» REQUIRED ACTION
Please look for the string "format" below and report every line in which it occurs.

Source data
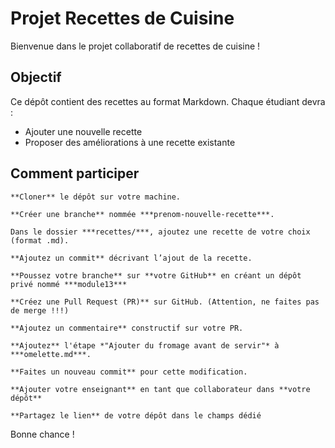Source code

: #  Projet Recettes de Cuisine

Bienvenue dans le projet collaboratif de recettes de cuisine !

## Objectif

Ce dépôt contient des recettes au format Markdown. Chaque étudiant devra :
- Ajouter une nouvelle recette
- Proposer des améliorations à une recette existante


## Comment participer


    **Cloner** le dépôt sur votre machine.

    **Créer une branche** nommée ***prenom-nouvelle-recette***.

    Dans le dossier ***recettes/***, ajoutez une recette de votre choix (format .md).

    **Ajoutez un commit** décrivant l’ajout de la recette.

    **Poussez votre branche** sur **votre GitHub** en créant un dépôt privé nommé ***module13***

    **Créez une Pull Request (PR)** sur GitHub. (Attention, ne faites pas de merge !!!)

    **Ajoutez un commentaire** constructif sur votre PR. 

    **Ajoutez** l'étape *"Ajouter du fromage avant de servir"* à ***omelette.md***. 

    **Faites un nouveau commit** pour cette modification.

    **Ajouter votre enseignant** en tant que collaborateur dans **votre dépôt**

    **Partagez le lien** de votre dépôt dans le champs dédié

Bonne chance !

» REPLY
Ce dépôt contient des recettes au format Markdown. Chaque étudiant devra :
    Dans le dossier ***recettes/***, ajoutez une recette de votre choix (format .md).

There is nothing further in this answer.